__BRIEF__
Take each line in the entries below that holds "DBAL" and show it.

__SUPPLIED ENTRIES__
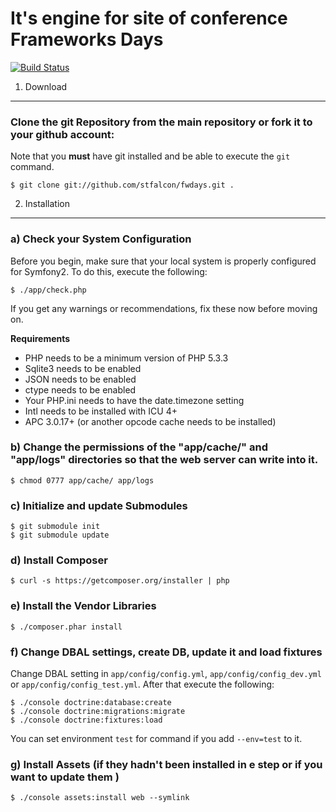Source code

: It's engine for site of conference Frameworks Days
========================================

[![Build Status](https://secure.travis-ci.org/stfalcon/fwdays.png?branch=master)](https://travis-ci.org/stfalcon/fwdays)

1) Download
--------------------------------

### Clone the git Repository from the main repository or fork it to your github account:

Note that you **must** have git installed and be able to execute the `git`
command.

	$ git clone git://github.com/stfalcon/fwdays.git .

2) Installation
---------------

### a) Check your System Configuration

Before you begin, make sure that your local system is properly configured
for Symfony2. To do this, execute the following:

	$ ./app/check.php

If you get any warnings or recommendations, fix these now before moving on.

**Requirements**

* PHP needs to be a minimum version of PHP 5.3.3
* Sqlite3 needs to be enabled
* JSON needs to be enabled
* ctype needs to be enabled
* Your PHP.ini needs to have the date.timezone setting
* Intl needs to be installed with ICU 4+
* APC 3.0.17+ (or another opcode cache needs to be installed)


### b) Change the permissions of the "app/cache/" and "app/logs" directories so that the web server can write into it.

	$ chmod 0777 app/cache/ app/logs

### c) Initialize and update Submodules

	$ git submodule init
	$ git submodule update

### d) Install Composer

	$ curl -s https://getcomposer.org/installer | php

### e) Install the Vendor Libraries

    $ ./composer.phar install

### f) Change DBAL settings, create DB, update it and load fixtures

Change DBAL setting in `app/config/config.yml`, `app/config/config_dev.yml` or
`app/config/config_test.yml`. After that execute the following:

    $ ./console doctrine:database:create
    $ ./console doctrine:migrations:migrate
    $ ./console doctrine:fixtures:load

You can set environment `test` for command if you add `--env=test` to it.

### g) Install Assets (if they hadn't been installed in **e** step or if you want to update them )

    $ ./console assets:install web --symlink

__ANSWER BELOW__
### f) Change DBAL settings, create DB, update it and load fixtures
Change DBAL setting in `app/config/config.yml`, `app/config/config_dev.yml` or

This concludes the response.